There is a substantial literature on chess, mostly on chess openings. One of the largest chess libraries in the world contains more than 50,000 books [27], so one can assume that many more have been written on this topic. Several encyclopedias of chess openings have been written, amongst which the work edited by Matanović and colleagues [21] has been the most influential. Considerable information about chess openings can also be obtained from chess databases [28] and chess playing computer programs [29]. In these media, chess experts recommend the best moves in a given position, mostly based on the outcome of previous games and the analysis of key positions in these games. This body of knowledge is called “chess theory,” although this is a misleading name. Unlike in science, “theory” in chess does not consist of a set of principles or laws that summarize and explain data, but is rather a catalogue of moves that have been played in competitive games, with an evaluation of each relevant branch of the game tree and sometimes a summary of the key strategic and tactical ideas. Chess theory also has a prescriptive value in that players tend to follow it as much as they can.

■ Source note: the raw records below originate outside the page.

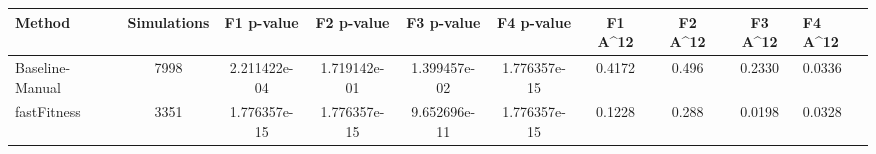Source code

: \begin{tabular}{lcccccccc}
\toprule
         Method &  Simulations &   F1 p-value &   F2 p-value &   F3 p-value &   F4 p-value &  F1 A^12 &  F2 A^12 &  F3 A^12 &  F4 A^12 \\
\midrule
Baseline-Manual &         7998 & 2.211422e-04 & 1.719142e-01 & 1.399457e-02 & 1.776357e-15 &   0.4172 &    0.496 &   0.2330 &   0.0336 \\
    fastFitness &         3351 & 1.776357e-15 & 1.776357e-15 & 9.652696e-11 & 1.776357e-15 &   0.1228 &    0.288 &   0.0198 &   0.0328 \\
\bottomrule
\end{tabular}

Departure from theoretical knowledge can happen for two main reasons, which cannot always be disentangled with certainty. First, and most commonly, in particular with weaker players, it can indicate lack of knowledge. A player plays a move that is so obviously inferior than the theoretical move(s) that it is not even mentioned by opening theory. Second, departure from theoretical knowledge can be deliberate and indicates that a player has come up with a new idea in a given position. Such a new move is referred to as a “theoretical novelty.” Novelties are an important weapon in a player's arsenal, as they bring the opponent into unknown territory. Novelties can be the product of home preparation, in particular with chess professionals and the recent availability of chess engines and computer databases. Novelties can also be the product of inspiration during a game. Note that the term “theoretical novelty” is neutral as to whether the new move is better than the previously known move(s) – establishing the validity of a new move can take several years of study by the chess community and hundreds of new games. The presence of novelties means that chess opening theory is constantly evolving: the evaluation of lines changes and lines that were considered important a few years ago are now falling into oblivion. Thus, knowledge of chess openings is relative, and refers to the knowledge of chess theory at the time a game was played. Chess opening theory in 2000 is not the same as chess opening theory in 1900, as more knowledge about the game has been acquired in between. This creates one complication: as chess theory is not static, part of the knowledge gets lost and rediscovering this knowledge would count as a “novelty”.

As a chess game consists of a sequence of moves, it is possible to determine both the total number of moves in a game (henceforth: length, counted in ply) and the number of theoretical moves played in a game (henceforth: opening knowledge, also counted in ply). (In chess as in several other board games, the term move is somewhat ambiguous and refers either to a pair of moves (one white and one black move in chess) or to a single piece movement. To avoid ambiguity when providing estimates of depth in chess, we will use the term ply, which refers to one white move or one black move.) The central methodological assumption of this paper is that the player who first departs from a theoretical opening line (player of interest, PI) knows the theory up to the point of rupture. For example, assume that in the position after 1.e4 e5 2.Nf3 Nc6, white plays 3.a4. Assuming that 3.a4 is a novelty, knowledge is 4 ply deep. Another possibility was to consider that the moves known by a player are the moves from the beginning of the game to the last theoretical move played by this player; this would decrease our estimates by one ply (i.e., in our example, 2. … Nc6 would not be considered as known by white). Note that the goal of the present paper is to estimate the amount of rote opening knowledge, rather than to evaluate the quality of the novelty and to assess problem-solving skills. Thus, there was no point in discarding part of the data (i.e., bad novelties).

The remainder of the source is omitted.